実行開始時刻や期限などは、JCLのJOBステートメントの直後に、SCHEDULEステートメントで指定します。これまでも、JOBステートメントにTYPRUN=HOLDパラメーターを指定すれば、ジョブの実行開始は保留できましたが、保留状態の解除は時刻や先行ジョブの状態を見て、オペレーター(あるいはジョブの状態をモニターするソフトウェアによって)がJES2コマンド($A)によって行う必要がありました。
SCHEDULE ステートメント
//jobname JOB ,CLASS=A,MSGCLASS=B,MSGLEVEL=(1,1) // SCHEDULE HOLDUNTL=('16:20','11/07/2016')
HOLDUNTLパラメーターは、指定期限までジョブの実行を保留します。この例では、2016/11/7の16:20になるとジョブの保留が解かれて実行が開始されます。
//jobname JOB ,CLASS=A,MSGCLASS=B,MSGLEVEL=(1,1) // SCHEDULE HOLDUNTL='+01:00'
HOLDUNTLパラメーターは、指定時間の間ジョブの実行を保留(延期)します。この例では、サブミットされて1時間が経過するとジョブの保留が解かれて実行が開始されます。
//jobname JOB ,CLASS=A,MSGCLASS=B,MSGLEVEL=(1,1) // SCHEDULE STARTBY=('16:20','11/07/2016')
STARTBYパラメーターは、指定期限までにジョブの実行を開始します。この例では、2016/11/7の16:20までにジョブの実行が開始されるよう、ジョブがキュー内で調整されます。

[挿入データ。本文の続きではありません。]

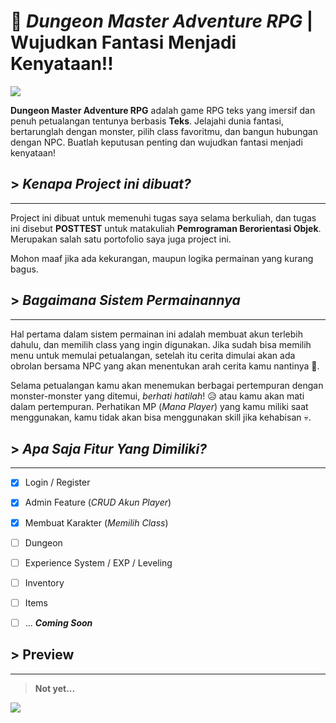 # 🐲 *Dungeon Master Adventure RPG* | Wujudkan Fantasi Menjadi Kenyataan!!

![](https://th.bing.com/th/id/OIG1.6Mlonl6pYpUVrrd_g.Bp?pid=ImgGn)

**Dungeon Master Adventure RPG** adalah game RPG teks yang imersif dan penuh petualangan tentunya berbasis **Teks**. Jelajahi dunia fantasi, bertarunglah dengan monster, pilih class favoritmu, dan bangun hubungan dengan NPC. Buatlah keputusan penting dan wujudkan fantasi menjadi kenyataan!


## > ***Kenapa Project ini dibuat?***
---
Project ini dibuat untuk memenuhi tugas saya selama berkuliah, dan tugas ini disebut **POSTTEST** untuk matakuliah **Pemrograman Berorientasi Objek**. Merupakan salah satu portofolio saya juga project ini.

Mohon maaf jika ada kekurangan, maupun logika permainan yang kurang bagus.


## > ***Bagaimana Sistem Permainannya***
---
Hal pertama dalam sistem permainan ini adalah membuat akun terlebih dahulu, dan memilih class yang ingin digunakan. Jika sudah bisa memilih menu untuk memulai petualangan, setelah itu cerita dimulai akan ada obrolan bersama NPC yang akan menentukan arah cerita kamu nantinya 👾.

Selama petualangan kamu akan menemukan berbagai pertempuran dengan monster-monster yang ditemui, *berhati hatilah*! 😥 atau kamu akan mati dalam pertempuran. Perhatikan MP (*Mana Player*) yang kamu miliki saat menggunakan, kamu tidak akan bisa menggunakan skill jika kehabisan 💀.

## > ***Apa Saja Fitur Yang Dimiliki?***
---
- [x] Login / Register
- [x] Admin Feature (*CRUD Akun Player*)
- [x] Membuat Karakter (*Memilih Class*)
- [ ] Dungeon 
- [ ] Experience System / EXP / Leveling
- [ ] Inventory
- [ ] Items
- [ ] ... ***Coming Soon***


## > **Preview**
---
> **Not yet...**<br>

![](https://images.assetsdelivery.com/compings_v2/bankrx/bankrx2302/bankrx230200268.jpg)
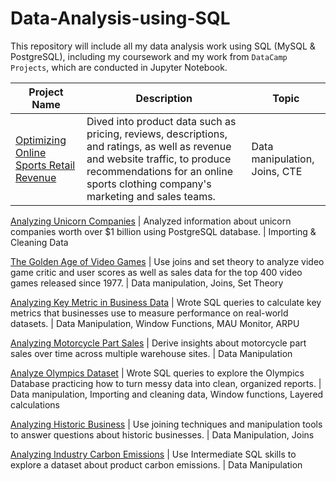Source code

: # Data-Analysis-using-SQL

This repository will include all my data analysis work using SQL (MySQL & PostgreSQL), including my coursework and my work from <code>DataCamp Projects</code>, which are conducted in Jupyter Notebook.

Project Name    | Description   |  Topic
-------------   | ------------- | ------------------
[Optimizing Online Sports Retail Revenue](https://github.com/roxanaishere/Data-Analysis-using-SQL/tree/main/Optimizing%20Online%20Sports%20Retail%20Revenue) | Dived into product data such as pricing, reviews, descriptions, and ratings, as well as revenue and website traffic, to produce recommendations for an online sports clothing company's marketing and sales teams. | Data manipulation, Joins, CTE

[Analyzing Unicorn Companies](https://github.com/roxanaishere/Data-Analysis-using-SQL/blob/main/Analyzing%20Unicorn%20Companies/notebook.ipynb)   | Analyzed information about unicorn companies worth over $1 billion using PostgreSQL database. | Importing & Cleaning Data

[The Golden Age of Video Games](https://github.com/roxanaishere/Data-Analysis-using-SQL/blob/main/When%20Was%20the%20Golden%20Age%20of%20Video%20Games%3F/notebook.ipynb) | Use joins and set theory to analyze video game critic and user scores as well as sales data for the top 400 video games released since 1977. | Data manipulation, Joins, Set Theory

[Analyzing Key Metric in Business Data](https://github.com/roxanaishere/Data-Analysis-using-SQL/blob/main/Analyzing%20Key%20Metric%20in%20Business%20Data.sql) | Wrote SQL queries to calculate key metrics that businesses use to measure performance on real-world datasets. | Data Manipulation, Window Functions, MAU Monitor, ARPU

[Analyzing Motorcycle Part Sales](https://github.com/roxanaishere/Data-Analysis-using-SQL/blob/main/Analyzing%20Motorcycle%20Part%20Sales.ipynb) | Derive insights about motorcycle part sales over time across multiple warehouse sites. | Data Manipulation

[Analyze Olympics Dataset](https://github.com/roxanaishere/Data-Analysis-using-SQL/tree/main/Olympics%20Data%20Analysis)  | Wrote SQL queries to explore the Olympics Database practicing how to turn messy data into clean, organized reports. | Data manipulation, Importing and cleaning data, Window functions, Layered calculations

[Analyzing Historic Business](https://github.com/roxanaishere/Data-Analysis-using-SQL/blob/main/What%20and%20Where%20are%20the%20World's%20Oldest%20Businesses/notebook.ipynb) | Use joining techniques and manipulation tools to answer questions about historic businesses. | Data Manipulation, Joins

[Analyzing Industry Carbon Emissions](https://github.com/roxanaishere/Data-Analysis-using-SQL/blob/main/Analyzing%20Industry%20Carbon%20Emissions.ipynb) | Use Intermediate SQL skills to explore a dataset about product carbon emissions. | Data Manipulation
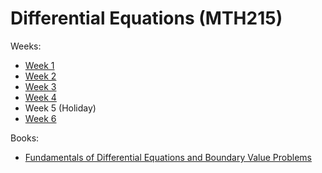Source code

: # Differential Equations (MTH215)

Weeks:
- [Week 1](week_1.md)
- [Week 2](week_2.md)
- [Week 3](week_3.md)
- [Week 4](week_4.md)
- Week 5 (Holiday)
- [Week 6](week_6.md)

Books:
- [Fundamentals of Differential Equations and Boundary Value Problems](https://annas-archive.org/md5/56a244ea4a50552e7ba39a4f16bd0d2c)

<!-- 
- Solution Steps and Solution of A Differential Equation.
- Differential Equations and Solutions That Can Be Separated into Their Variables. 
- Exact Differential Equations and General Solutions.
- Linear Differential Equations and General Solutions. 
- Linear Differential Equations 
- Homogeneous Differential Equations.
- Constant Coefficient Homogeneous Differential Equations and Solutions. 
- Differential Equations with Integral Factor. 
- High Order Differential Equations
-->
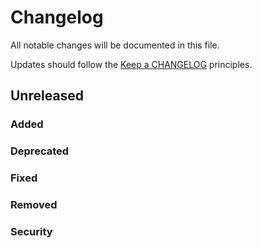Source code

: # Changelog

All notable changes will be documented in this file.

Updates should follow the [Keep a CHANGELOG](http://keepachangelog.com/) principles.

## Unreleased

### Added

### Deprecated

### Fixed

### Removed

### Security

//jobname JOB ,CLASS=A,MSGCLASS=B,MSGLEVEL=(1,1) // SCHEDULE STARTBY='+00:30'
STARTBYパラメーターは、指定時間までにジョブの実行を開始します。この例では、サブミットされて30分以内にジョブの実行が開始されるよう、ジョブがキュー内で調整されます。
//jobname JOB ,CLASS=A,MSGCLASS=B,MSGLEVEL=(1,1) // SCHEDULE HOLDUNTL=('16:00','11/07/2016'), // STARTBY=('17:00','11/07/2016')
2016/11/7の16時から17時までの間にジョブの実行を開始します。この例では、サブミット後、2016/11/7の16時まで実行を保留し、その後17時までには実行が開始されるよう、ジョブがキュー内で調整されます。
z/OS V2.2以降は、JCLにSCHEDULEステートメントを追加すれば、指定時刻以降に開始させたいジョブなども事前にサブミットするだけで実行開始を制御できるようになります。指定時刻にリリース・コマンドを投入したり、自動運用ソフトを介して実行させる必要はありません(*1)。
*1 運用管理上の理由で、業務ジョブはすべて特定の自動運用ソフトによって実行管理させている、といった場合は別。